このレンズはズームレンズなので、他の焦点距離でも確認しました。厳密には各焦点距離で異なるピントになりますが、200mmで合わせるのがもっとも良さそうでした。

今回の結果で最も注意しなくてはならないのは、ピントのわずかなズレで写りが大きく変わっているように見えることです。大きく変わる、というのはピクセル100%で見た場合ですからあまり厳密になり過ぎかもしれません。写真の本質とは違います。
しかし、レンズの評判は、案外このようなわずかなズレで良くなったり悪くなったりしているのではないでしょうか。

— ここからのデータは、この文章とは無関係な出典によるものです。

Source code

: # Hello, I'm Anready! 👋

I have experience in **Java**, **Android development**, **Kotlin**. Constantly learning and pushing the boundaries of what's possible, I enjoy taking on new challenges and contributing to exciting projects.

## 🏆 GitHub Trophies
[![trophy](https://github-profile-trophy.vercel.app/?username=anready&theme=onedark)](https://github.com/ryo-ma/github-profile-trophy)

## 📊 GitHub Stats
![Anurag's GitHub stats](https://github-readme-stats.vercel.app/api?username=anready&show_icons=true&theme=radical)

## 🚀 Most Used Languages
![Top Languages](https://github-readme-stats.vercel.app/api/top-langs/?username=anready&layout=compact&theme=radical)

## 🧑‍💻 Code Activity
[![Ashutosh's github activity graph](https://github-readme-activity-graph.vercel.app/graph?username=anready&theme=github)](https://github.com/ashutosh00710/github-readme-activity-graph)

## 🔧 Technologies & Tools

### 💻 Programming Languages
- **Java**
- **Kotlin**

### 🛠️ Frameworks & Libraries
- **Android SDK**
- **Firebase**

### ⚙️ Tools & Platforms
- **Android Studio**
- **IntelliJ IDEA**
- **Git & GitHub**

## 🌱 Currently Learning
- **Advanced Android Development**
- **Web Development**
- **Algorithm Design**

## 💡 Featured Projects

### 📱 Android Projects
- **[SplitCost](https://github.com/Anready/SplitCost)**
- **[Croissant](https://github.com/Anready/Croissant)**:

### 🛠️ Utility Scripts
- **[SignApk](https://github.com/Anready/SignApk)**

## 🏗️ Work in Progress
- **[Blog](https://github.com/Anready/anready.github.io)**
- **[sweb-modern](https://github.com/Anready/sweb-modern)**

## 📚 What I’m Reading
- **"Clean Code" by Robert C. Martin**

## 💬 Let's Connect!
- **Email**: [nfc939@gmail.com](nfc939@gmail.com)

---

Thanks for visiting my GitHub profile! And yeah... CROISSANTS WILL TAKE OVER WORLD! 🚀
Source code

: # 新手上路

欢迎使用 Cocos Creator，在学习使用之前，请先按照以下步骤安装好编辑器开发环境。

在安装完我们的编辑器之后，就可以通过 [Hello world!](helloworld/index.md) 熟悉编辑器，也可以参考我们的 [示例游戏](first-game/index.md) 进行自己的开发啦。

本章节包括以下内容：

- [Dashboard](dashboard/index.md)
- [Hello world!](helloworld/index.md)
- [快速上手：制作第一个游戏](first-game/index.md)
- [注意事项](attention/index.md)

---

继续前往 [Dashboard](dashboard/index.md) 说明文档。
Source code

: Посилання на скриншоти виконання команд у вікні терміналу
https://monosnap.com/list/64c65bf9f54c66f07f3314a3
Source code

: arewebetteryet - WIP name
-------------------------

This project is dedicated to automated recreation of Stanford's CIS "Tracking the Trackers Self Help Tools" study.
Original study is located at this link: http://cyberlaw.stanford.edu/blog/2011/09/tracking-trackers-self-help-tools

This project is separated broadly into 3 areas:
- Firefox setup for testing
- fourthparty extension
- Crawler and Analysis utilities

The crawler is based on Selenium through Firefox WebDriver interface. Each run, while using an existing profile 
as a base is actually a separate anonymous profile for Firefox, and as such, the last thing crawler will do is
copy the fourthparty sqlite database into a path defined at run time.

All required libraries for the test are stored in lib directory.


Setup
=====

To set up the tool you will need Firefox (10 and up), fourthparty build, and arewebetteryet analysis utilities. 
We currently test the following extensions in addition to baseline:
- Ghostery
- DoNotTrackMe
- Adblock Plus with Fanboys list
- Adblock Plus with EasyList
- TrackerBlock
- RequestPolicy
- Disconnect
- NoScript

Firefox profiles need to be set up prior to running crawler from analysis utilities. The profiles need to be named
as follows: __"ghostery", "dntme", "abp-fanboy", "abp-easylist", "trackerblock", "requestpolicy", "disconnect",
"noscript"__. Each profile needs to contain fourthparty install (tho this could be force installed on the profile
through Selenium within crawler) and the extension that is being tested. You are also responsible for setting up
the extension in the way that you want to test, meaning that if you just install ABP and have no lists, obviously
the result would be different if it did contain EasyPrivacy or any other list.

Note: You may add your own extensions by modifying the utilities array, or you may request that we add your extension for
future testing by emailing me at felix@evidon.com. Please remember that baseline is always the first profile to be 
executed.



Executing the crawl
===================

そして、本来のレンズ性能がわずかなピンぼけでスポイルされていることにもなります。

そして、近距離でのテスト結果は遠距離では変わるということも重要です。AF微調整を近距離だけで判断するのは危険です。レンズの収差が近距離では大きくなるので、たとえば球面収差が大きい状態で合わせてしまうと、変動してしまいます。
この変動は絞り値でさらに大きく変わります。AFセンサーには標準F値(普通はF5.6)でしか光が入りませんが、開放時ではその変動分を補正してAF駆動するはずです。開放Fで調整すれば他の絞りでは焦点深度が深くなるのでごまかせるでしょうが、ここまで拡大すれば見えてきます。

それにしてもオートフォーカスは絶対のものではないことは肝に銘じておいた方が良いでしょう。あくまで35mmフィルムと同じように、写真を対角線と同じ距離から肉眼で見た時に許容値に入っていれば良いのですから。